### DATA RECORDS

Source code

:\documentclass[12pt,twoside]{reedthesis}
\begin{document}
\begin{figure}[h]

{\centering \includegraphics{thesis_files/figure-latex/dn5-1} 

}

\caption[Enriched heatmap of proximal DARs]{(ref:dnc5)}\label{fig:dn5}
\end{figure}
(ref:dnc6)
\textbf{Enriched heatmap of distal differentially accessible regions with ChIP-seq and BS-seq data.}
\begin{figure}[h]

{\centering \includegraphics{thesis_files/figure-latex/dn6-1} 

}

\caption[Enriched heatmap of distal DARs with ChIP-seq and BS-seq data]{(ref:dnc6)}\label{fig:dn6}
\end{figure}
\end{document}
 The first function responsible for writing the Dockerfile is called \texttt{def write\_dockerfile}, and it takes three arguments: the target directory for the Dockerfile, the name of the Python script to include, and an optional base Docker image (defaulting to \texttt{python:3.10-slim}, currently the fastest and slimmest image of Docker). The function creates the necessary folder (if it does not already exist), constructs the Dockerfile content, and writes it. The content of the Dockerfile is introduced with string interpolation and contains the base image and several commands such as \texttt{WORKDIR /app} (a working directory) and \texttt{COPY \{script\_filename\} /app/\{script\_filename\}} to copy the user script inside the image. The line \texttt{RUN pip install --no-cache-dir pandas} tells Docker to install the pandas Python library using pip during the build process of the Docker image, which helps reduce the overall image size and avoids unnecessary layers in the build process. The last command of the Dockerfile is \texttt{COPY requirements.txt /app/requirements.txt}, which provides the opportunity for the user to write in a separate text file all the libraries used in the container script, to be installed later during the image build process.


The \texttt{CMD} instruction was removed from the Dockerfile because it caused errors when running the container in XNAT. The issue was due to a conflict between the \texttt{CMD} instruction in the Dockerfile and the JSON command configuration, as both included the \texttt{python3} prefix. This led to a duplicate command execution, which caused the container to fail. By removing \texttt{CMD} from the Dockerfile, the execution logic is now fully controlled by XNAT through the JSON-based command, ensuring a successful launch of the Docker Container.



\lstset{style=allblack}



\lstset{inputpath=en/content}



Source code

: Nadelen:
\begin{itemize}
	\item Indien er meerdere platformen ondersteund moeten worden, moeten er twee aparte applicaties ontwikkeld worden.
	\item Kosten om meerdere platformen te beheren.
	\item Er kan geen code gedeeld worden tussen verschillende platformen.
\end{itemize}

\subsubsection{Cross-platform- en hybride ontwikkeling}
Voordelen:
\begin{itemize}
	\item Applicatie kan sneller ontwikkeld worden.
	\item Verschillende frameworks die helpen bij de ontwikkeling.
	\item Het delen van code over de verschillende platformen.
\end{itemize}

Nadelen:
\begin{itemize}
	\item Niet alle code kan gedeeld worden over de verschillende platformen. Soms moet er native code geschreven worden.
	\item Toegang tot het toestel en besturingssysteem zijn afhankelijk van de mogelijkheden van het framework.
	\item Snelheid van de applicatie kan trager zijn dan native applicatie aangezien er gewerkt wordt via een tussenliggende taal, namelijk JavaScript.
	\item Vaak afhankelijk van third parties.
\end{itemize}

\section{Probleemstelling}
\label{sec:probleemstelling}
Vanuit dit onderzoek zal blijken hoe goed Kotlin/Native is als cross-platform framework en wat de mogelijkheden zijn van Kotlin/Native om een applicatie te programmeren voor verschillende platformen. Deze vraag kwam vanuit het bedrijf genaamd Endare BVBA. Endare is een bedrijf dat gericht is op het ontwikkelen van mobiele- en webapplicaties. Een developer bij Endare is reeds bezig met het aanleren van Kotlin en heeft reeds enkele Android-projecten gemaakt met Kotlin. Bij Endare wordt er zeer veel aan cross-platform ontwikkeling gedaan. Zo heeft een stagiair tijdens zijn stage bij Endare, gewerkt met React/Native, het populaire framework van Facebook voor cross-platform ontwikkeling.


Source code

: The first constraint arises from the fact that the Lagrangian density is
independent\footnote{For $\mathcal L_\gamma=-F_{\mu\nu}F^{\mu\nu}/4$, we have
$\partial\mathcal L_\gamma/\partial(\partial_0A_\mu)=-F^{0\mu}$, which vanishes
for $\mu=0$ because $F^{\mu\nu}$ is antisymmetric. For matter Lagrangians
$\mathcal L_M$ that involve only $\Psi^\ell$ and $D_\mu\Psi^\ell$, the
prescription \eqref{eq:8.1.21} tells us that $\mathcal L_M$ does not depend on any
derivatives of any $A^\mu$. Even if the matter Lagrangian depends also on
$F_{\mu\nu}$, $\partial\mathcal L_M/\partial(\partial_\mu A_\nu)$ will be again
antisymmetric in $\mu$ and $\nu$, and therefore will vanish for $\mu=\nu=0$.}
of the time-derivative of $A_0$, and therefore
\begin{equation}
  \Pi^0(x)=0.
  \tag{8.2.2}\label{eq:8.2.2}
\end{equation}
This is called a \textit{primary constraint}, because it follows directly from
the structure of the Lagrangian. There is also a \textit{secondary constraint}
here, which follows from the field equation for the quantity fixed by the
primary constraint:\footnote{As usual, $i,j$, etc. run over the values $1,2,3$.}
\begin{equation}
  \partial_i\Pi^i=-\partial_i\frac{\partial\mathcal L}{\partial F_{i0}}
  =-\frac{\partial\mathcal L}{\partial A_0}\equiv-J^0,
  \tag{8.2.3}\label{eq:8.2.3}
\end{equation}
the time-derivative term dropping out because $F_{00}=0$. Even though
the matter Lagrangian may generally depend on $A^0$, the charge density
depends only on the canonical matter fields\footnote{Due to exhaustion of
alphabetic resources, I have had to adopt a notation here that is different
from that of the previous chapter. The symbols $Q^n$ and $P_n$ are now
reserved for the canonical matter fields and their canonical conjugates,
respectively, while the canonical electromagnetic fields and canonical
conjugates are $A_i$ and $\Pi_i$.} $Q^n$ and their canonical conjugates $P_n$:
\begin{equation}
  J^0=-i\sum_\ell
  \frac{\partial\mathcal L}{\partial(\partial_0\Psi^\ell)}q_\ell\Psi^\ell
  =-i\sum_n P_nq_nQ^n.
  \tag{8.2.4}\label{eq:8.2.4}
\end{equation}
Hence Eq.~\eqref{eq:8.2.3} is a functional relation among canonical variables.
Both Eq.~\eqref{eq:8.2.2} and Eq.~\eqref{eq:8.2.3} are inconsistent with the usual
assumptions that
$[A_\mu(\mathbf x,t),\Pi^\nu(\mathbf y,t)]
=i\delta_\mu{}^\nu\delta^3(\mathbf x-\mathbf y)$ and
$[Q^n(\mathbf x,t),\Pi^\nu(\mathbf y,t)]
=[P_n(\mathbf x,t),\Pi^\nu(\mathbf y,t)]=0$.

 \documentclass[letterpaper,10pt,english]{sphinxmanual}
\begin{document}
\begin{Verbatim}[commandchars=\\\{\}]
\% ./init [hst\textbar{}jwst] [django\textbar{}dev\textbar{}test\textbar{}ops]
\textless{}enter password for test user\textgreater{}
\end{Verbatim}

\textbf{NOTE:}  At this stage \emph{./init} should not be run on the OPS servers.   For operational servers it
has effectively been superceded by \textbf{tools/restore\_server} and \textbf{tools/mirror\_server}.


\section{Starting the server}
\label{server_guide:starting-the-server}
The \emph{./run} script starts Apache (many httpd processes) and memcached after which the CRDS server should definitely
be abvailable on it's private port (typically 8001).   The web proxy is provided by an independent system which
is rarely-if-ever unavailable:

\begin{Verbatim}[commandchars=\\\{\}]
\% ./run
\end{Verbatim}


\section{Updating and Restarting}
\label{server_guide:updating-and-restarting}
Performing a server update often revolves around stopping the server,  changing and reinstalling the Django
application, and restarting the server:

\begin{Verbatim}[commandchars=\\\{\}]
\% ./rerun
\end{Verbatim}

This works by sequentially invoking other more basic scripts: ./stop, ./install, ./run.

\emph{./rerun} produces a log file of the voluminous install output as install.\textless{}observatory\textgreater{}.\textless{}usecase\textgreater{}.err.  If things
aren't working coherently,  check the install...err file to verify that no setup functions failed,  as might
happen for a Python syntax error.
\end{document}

### REQUIRED ACTION
Whenever "fields" occurs in a line above, copy that line.

### RESPONSE TO THE EXERCISE
depends only on the canonical matter fields\footnote{Due to exhaustion of
reserved for the canonical matter fields and their canonical conjugates,
respectively, while the canonical electromagnetic fields and canonical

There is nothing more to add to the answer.